Richelme Meydanı yine sabahları pazarın kurulduğu, öğleden sonra ise masa ve sandalyelerin atıldığı bir buluşma noktası. Buradaki bistrolardan birinde şarabınızı yudumlarken gelen geçeni izleyebilirsiniz. Dondurma yemek isterseniz hemen bu meydanda yer alan Weibel adlı pastaneyi önerebilirim.
Aix En Provence’da müze ve kiliseler de dikkat çekici. Biz şehri gezip görmeye vakit ayırdığımız için gidemedik.
Saat 16:00 gibi şehrin 20 dakika dışında yer alan Chateau La Coste adlı şarap bağına gittik. Burası sanat ve mimarinin de ön plana çıktığı bir şarap bağı. 2 saatlik bir sanat rotası yürüyüş parkurları var.
Bağın farklı noktalarında çeşitli sanatçılara ait eserler sergileniyor. Bu eserlerin bir kısmı interaktif. Bağların, yemyeşil ağaçların ve çayırların içinde harika bir aktivite. Biz 2 saat olmasa da bir kısmını yürüdük bu yolun.

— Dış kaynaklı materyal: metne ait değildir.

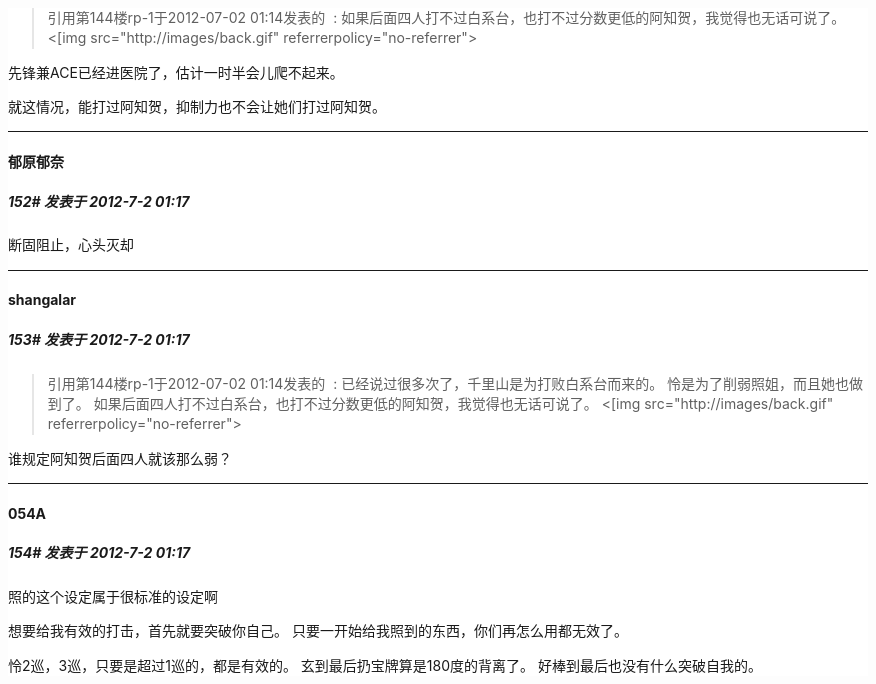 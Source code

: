 

<blockquote>引用第144楼rp-1于2012-07-02 01:14发表的  :
如果后面四人打不过白系台，也打不过分数更低的阿知贺，我觉得也无话可说了。 <[img src="http://images/back.gif" referrerpolicy="no-referrer"></blockquote>
先锋兼ACE已经进医院了，估计一时半会儿爬不起来。

就这情况，能打过阿知贺，抑制力也不会让她们打过阿知贺。







*****

####  郁原郁奈  
##### 152#       发表于 2012-7-2 01:17




断固阻止，心头灭却







*****

####  shangalar  
##### 153#       发表于 2012-7-2 01:17



<blockquote>引用第144楼rp-1于2012-07-02 01:14发表的  :
已经说过很多次了，千里山是为打败白系台而来的。
怜是为了削弱照姐，而且她也做到了。
如果后面四人打不过白系台，也打不过分数更低的阿知贺，我觉得也无话可说了。 <[img src="http://images/back.gif" referrerpolicy="no-referrer"></blockquote>
谁规定阿知贺后面四人就该那么弱？







*****

####  054A  
##### 154#       发表于 2012-7-2 01:17




照的这个设定属于很标准的设定啊

想要给我有效的打击，首先就要突破你自己。
只要一开始给我照到的东西，你们再怎么用都无效了。

怜2巡，3巡，只要是超过1巡的，都是有效的。
玄到最后扔宝牌算是180度的背离了。
好棒到最后也没有什么突破自我的。
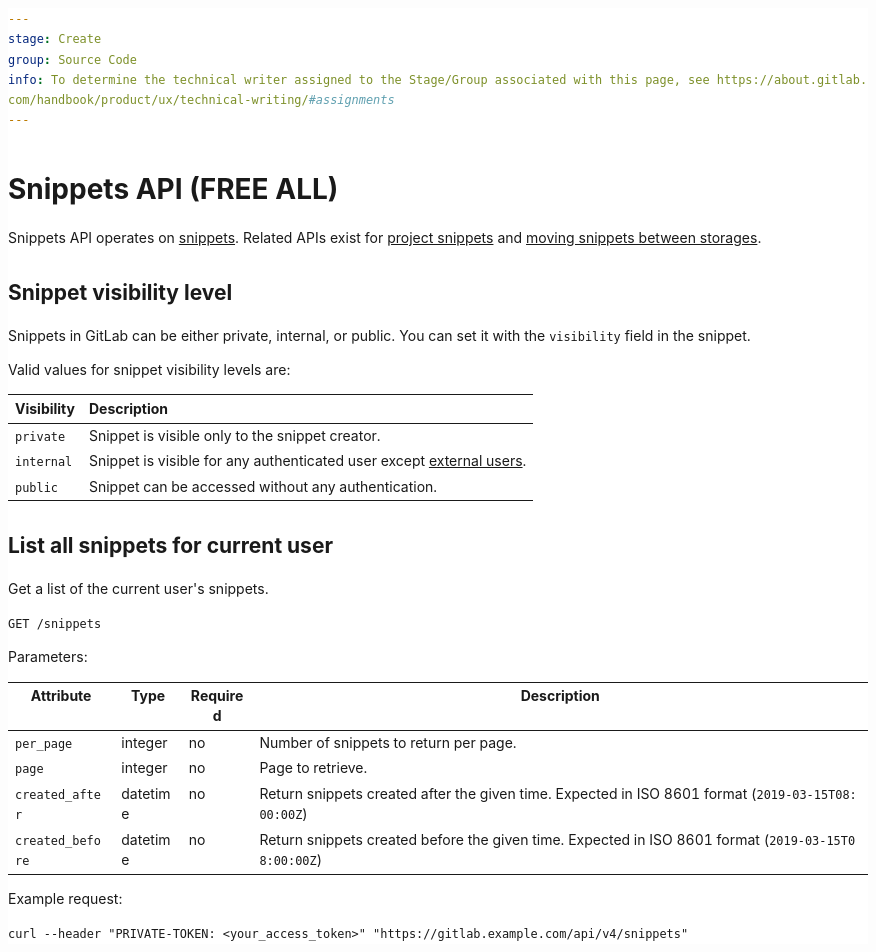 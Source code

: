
```yaml
---
stage: Create
group: Source Code
info: To determine the technical writer assigned to the Stage/Group associated with this page, see https://about.gitlab.com/handbook/product/ux/technical-writing/#assignments
---
```


# Snippets API **(FREE ALL)**

Snippets API operates on [snippets](../user/snippets.md). Related APIs exist for
[project snippets](project_snippets.md) and
[moving snippets between storages](snippet_repository_storage_moves.md).

## Snippet visibility level

Snippets in GitLab can be either private, internal, or public.
You can set it with the `visibility` field in the snippet.

Valid values for snippet visibility levels are:

| Visibility | Description                                         |
|:-----------|:----------------------------------------------------|
| `private`  | Snippet is visible only to the snippet creator.     |
| `internal` | Snippet is visible for any authenticated user except [external users](../administration/external_users.md).          |
| `public`   | Snippet can be accessed without any authentication. |

## List all snippets for current user

Get a list of the current user's snippets.

```plaintext
GET /snippets
```

Parameters:

| Attribute        | Type     | Required | Description                                                                                         |
|------------------|----------|----------|-----------------------------------------------------------------------------------------------------|
| `per_page`       | integer  | no       | Number of snippets to return per page.                                                              |
| `page`           | integer  | no       | Page to retrieve.                                                                                   |
| `created_after`  | datetime | no       | Return snippets created after the given time. Expected in ISO 8601 format (`2019-03-15T08:00:00Z`)  |
| `created_before` | datetime | no       | Return snippets created before the given time. Expected in ISO 8601 format (`2019-03-15T08:00:00Z`) |

Example request:

```shell
curl --header "PRIVATE-TOKEN: <your_access_token>" "https://gitlab.example.com/api/v4/snippets"
```
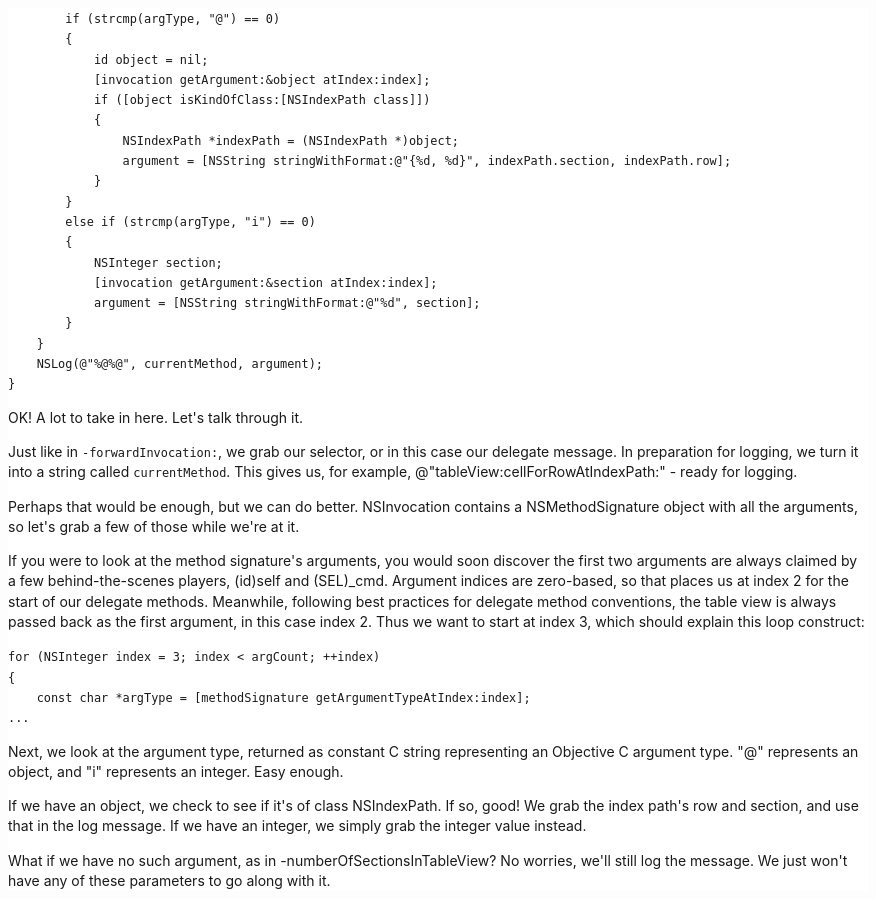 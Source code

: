             if (strcmp(argType, "@") == 0)
            {
                id object = nil;
                [invocation getArgument:&object atIndex:index];
                if ([object isKindOfClass:[NSIndexPath class]])
                {
                    NSIndexPath *indexPath = (NSIndexPath *)object;
                    argument = [NSString stringWithFormat:@"{%d, %d}", indexPath.section, indexPath.row];
                }
            }
            else if (strcmp(argType, "i") == 0)
            {
                NSInteger section;
                [invocation getArgument:&section atIndex:index];
                argument = [NSString stringWithFormat:@"%d", section];
            }
        }
        NSLog(@"%@%@", currentMethod, argument);
    }

OK! A lot to take in here. Let's talk through it.

Just like in `-forwardInvocation:`, we grab our selector, or in this case
our delegate message. In preparation for logging, we turn it into a
string called `currentMethod`. This gives us, for example,
@"tableView:cellForRowAtIndexPath:" - ready for logging.

Perhaps that would be enough, but we can do better. NSInvocation
contains a NSMethodSignature object with all the arguments, so let's
grab a few of those while we're at it.

If you were to look at the method signature's arguments, you would soon
discover the first two arguments are always claimed by a few
behind-the-scenes players, (id)self and (SEL)_cmd. Argument indices are
zero-based, so that places us at index 2 for the start of our delegate
methods. Meanwhile, following best practices for delegate method
conventions, the table view is always passed back as the first argument,
in this case index 2. Thus we want to start at index 3, which should
explain this loop construct:

    for (NSInteger index = 3; index < argCount; ++index)
    {
        const char *argType = [methodSignature getArgumentTypeAtIndex:index];
    ...

Next, we look at the argument type, returned as constant C string
representing an Objective C argument type. "@" represents an object, and
"i" represents an integer. Easy enough.

If we have an object, we check to see if it's of class NSIndexPath. If
so, good! We grab the index path's row and section, and use that in the
log message. If we have an integer, we simply grab the integer value
instead.

What if we have no such argument, as in -numberOfSectionsInTableView? No
worries, we'll still log the message. We just won't have any of these
parameters to go along with it.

Daha sonra da şirin mi şirin bir terasa sahip bistrosunda birşeyler atıştırıp, kendi üretimleri olan rose şaraplarından yudumladık.
O akşam bir de konsere denk geldik. Armelle ITA adlı Fransız bir grup sahne aldı. konsere gelenler şaraplarını yudumlarken sıcak Provence akşamının ve büyülü müziğin keyfini çıkardı. Tabiki biz de…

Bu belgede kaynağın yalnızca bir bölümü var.